The procedure for awarding Sir David Milne the Freedom of the City and the sword began officially on 26th September 1816, when the Common Council met and unanimously decided to reward both Milne and Lord Exmouth with swords and Freedoms (Exmouth's sword, currently in the Royal Naval Museum, Portsmouth, was to be to the value of 200 guineas). The swords and Freedoms were presented to both men on 31st January 1817, on which occasion they were admitted to the livery of the Worshipful Company of Ironmongers. On 23rd January 1817, it was ordered "That Mr Chamberlain do pay unto Mr Richard Teed the Sum of One Hundred and Five Pounds for his Bill, for providing a rich chased Sword for Sir David Milne, in pursuance of the order of the 26th day of September last". Later in 1817, he having died in 1816, Teed's estate was paid, as was "...James Boudon Clerk of the Chamber...for designing Writing & Emblazoning the honorary Freedoms to Admiral Lord Viscount Exmouth and Rear Admiral Sir David Milne...": Boudon received £110 and 8 shillings for his work.
Richard Teed (1756-1816) was responsible for the manufacture and supply of the swords presented by the Patriotic Fund to deserving sailors and soldiers during the Napoleonic Wars, 1803-14. This accounts for a similarity of reference between the decoration of the Milne sword and that of the different grades of swords presented by the Patriotic Fund: for example, the langets and quillon, the decoration of the scabbard and the style of belt.
Only two other swords similar to that presented to Milne are known, one of which is the gold-mounted sword awarded by the City to Vice-Admiral Sir John Duckworth KB in 1806 and now in the National Maritime Museum, Greenwich.

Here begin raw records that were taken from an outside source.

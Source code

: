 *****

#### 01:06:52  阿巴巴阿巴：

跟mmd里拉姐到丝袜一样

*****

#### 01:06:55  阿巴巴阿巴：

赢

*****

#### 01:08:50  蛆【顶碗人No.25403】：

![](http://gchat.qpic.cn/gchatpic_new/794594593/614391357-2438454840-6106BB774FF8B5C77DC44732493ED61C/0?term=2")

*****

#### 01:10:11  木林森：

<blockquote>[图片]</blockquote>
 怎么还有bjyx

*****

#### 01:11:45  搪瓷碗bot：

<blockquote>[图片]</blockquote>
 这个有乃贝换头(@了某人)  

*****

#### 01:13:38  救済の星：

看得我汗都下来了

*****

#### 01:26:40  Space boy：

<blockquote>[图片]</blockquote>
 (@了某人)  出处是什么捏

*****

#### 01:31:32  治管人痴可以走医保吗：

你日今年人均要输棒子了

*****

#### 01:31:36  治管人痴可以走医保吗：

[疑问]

The Duckworth sword, of 200 guineas' value, is similarly mounted to the Milne sword but, while its mounts were made by Teed, the sword was supplied by the retailer Robert Ritherdon. The other sword, also in the National Maritime Museum, is a gilt-mounted one presented to Sir Thomas Staines in 1810 by the Gentlemen of the Isle of Thanet; this sword appears, like the Milne one, to have been supplied and made by Teed. For further information about Richard Teed and his work, and also about the Duckworth sword, see articles by Dr Leslie Southwick in the Journal of the Arms and Armour Society, Vol. XI pp47-55, Vol. XII pp223-284 and 291-311 and Vol XIII pp173-220.
Minutes and Reports Common Council 1814-16 p126.